Please output every entry below precisely as written.

Source data:
+===+

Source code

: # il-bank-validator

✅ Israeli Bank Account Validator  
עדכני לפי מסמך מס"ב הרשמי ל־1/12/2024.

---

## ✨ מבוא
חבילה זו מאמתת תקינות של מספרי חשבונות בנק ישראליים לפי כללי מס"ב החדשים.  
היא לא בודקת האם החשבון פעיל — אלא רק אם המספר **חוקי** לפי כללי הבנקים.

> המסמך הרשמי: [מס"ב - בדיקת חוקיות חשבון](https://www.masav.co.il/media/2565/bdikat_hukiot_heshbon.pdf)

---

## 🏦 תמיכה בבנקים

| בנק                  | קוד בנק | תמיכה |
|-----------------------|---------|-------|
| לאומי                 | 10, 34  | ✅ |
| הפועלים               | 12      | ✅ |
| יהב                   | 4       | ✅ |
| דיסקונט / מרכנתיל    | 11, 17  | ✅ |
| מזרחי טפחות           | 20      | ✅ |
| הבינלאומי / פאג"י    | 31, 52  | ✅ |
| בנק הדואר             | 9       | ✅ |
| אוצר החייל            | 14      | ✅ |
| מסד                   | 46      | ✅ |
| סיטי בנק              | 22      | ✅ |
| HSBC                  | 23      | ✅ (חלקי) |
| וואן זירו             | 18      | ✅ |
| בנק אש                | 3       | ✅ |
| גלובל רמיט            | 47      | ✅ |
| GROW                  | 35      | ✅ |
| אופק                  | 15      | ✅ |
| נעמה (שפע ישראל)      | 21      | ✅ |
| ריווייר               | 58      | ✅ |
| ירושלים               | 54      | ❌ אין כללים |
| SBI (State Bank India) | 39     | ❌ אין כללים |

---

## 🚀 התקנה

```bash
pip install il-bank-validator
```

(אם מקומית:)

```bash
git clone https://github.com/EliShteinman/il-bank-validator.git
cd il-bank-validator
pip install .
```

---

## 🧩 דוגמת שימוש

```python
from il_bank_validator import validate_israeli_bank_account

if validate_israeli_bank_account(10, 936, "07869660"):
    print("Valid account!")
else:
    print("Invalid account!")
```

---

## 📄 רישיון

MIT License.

+===+

• **WRITTEN SOLUTION**:
Source code

: # il-bank-validator

✅ Israeli Bank Account Validator  
עדכני לפי מסמך מס"ב הרשמי ל־1/12/2024.

---

## ✨ מבוא
חבילה זו מאמתת תקינות של מספרי חשבונות בנק ישראליים לפי כללי מס"ב החדשים.  
היא לא בודקת האם החשבון פעיל — אלא רק אם המספר **חוקי** לפי כללי הבנקים.

> המסמך הרשמי: [מס"ב - בדיקת חוקיות חשבון](https://www.masav.co.il/media/2565/bdikat_hukiot_heshbon.pdf)

---

## 🏦 תמיכה בבנקים

| בנק                  | קוד בנק | תמיכה |
|-----------------------|---------|-------|
| לאומי                 | 10, 34  | ✅ |
| הפועלים               | 12      | ✅ |
| יהב                   | 4       | ✅ |
| דיסקונט / מרכנתיל    | 11, 17  | ✅ |
| מזרחי טפחות           | 20      | ✅ |
| הבינלאומי / פאג"י    | 31, 52  | ✅ |
| בנק הדואר             | 9       | ✅ |
| אוצר החייל            | 14      | ✅ |
| מסד                   | 46      | ✅ |
| סיטי בנק              | 22      | ✅ |
| HSBC                  | 23      | ✅ (חלקי) |
| וואן זירו             | 18      | ✅ |
| בנק אש                | 3       | ✅ |
| גלובל רמיט            | 47      | ✅ |
| GROW                  | 35      | ✅ |
| אופק                  | 15      | ✅ |
| נעמה (שפע ישראל)      | 21      | ✅ |
| ריווייר               | 58      | ✅ |
| ירושלים               | 54      | ❌ אין כללים |
| SBI (State Bank India) | 39     | ❌ אין כללים |

---

## 🚀 התקנה

```bash
pip install il-bank-validator
```

(אם מקומית:)

```bash
git clone https://github.com/EliShteinman/il-bank-validator.git
cd il-bank-validator
pip install .
```

---

## 🧩 דוגמת שימוש

```python
from il_bank_validator import validate_israeli_bank_account

if validate_israeli_bank_account(10, 936, "07869660"):
    print("Valid account!")
else:
    print("Invalid account!")
```

---

## 📄 רישיון

MIT License.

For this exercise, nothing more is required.